全世界で不妊を引き起こすウィルスが猛威を振るうなら、それに立ち向かう医療技術を持っているのは先進国しかない.
イギリスでそのワクチンが開発され、金持ちだけがそれを入手するとしたら、この映画のような惨状はあり得る.
ディストピアもユートピアも、映画に描かれた舞台はどれも空々しかったが、この近未来のイギリスは真に迫っている.

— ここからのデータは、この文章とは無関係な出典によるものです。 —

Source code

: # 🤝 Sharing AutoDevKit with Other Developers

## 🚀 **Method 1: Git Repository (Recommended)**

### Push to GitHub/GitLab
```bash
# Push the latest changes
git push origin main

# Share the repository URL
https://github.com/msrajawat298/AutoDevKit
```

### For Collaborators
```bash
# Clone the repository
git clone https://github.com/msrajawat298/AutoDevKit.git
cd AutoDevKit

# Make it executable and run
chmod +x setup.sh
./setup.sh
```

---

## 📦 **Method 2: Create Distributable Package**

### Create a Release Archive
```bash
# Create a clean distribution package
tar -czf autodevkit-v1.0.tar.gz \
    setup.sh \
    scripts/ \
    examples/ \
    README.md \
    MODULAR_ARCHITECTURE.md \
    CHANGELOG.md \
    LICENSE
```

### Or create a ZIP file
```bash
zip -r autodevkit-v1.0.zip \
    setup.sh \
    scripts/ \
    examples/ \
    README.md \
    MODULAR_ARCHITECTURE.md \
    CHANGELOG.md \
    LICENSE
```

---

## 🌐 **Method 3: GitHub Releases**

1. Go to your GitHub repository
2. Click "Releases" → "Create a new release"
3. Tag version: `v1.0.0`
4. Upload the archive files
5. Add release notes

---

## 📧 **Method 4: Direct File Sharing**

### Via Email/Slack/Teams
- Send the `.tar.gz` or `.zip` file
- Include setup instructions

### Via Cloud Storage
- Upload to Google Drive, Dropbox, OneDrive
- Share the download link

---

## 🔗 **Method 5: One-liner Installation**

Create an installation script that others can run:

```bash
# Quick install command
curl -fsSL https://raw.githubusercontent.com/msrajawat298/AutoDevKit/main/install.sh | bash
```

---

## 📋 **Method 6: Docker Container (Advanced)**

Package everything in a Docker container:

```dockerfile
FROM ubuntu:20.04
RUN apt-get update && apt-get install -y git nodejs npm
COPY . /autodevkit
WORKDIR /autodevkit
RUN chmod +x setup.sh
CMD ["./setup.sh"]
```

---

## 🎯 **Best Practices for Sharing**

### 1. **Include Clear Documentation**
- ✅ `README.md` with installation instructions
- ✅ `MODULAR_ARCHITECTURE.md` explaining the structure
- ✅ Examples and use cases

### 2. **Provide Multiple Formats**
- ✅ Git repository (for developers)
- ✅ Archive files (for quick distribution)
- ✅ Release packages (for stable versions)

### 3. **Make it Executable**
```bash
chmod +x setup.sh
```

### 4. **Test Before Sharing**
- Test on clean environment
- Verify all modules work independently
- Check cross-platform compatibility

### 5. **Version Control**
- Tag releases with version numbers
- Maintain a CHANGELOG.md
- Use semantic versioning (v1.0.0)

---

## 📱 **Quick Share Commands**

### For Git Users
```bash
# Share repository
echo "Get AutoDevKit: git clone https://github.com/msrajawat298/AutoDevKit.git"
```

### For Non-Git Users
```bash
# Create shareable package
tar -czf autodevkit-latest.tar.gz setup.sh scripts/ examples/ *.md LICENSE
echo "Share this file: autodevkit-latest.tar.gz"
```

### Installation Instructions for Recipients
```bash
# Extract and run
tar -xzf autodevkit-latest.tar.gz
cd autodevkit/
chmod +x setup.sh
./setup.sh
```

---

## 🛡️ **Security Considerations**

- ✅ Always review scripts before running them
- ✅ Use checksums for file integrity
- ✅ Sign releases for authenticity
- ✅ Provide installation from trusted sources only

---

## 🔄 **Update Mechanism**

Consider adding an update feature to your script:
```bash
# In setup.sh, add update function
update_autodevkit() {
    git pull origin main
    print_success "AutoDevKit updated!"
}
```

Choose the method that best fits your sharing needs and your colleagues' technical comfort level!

移民たちを収容したゲットーで、言葉も宗教も違う移民の群れと、政府軍とテロリストが入り混じった戦闘シーンのリアルさは、尋常ではない.
実写で撮っているとしか思えない.
それが背筋を凍らせるのは、民族を区別し差別する政策が、全世界で既に始まっていると感じるからだ.
これはSFではなく、現在と地続きなのだ.

セオは、この国でただひとり妊娠した移民の女性(クレア=ホープ・アシティ)を、政治的な略奪から守ろうとする.
逃げ込んだゲットーで赤ん坊が生まれる.
銃撃戦の最中に赤ん坊の泣き声がする.
兵士たちが一斉に銃撃をやめてその母子を見る.
泣き声は希望そのものなのだが、戦闘は再開し、母と子は、TOMORROWという名の船に乗ってこの国を脱出する.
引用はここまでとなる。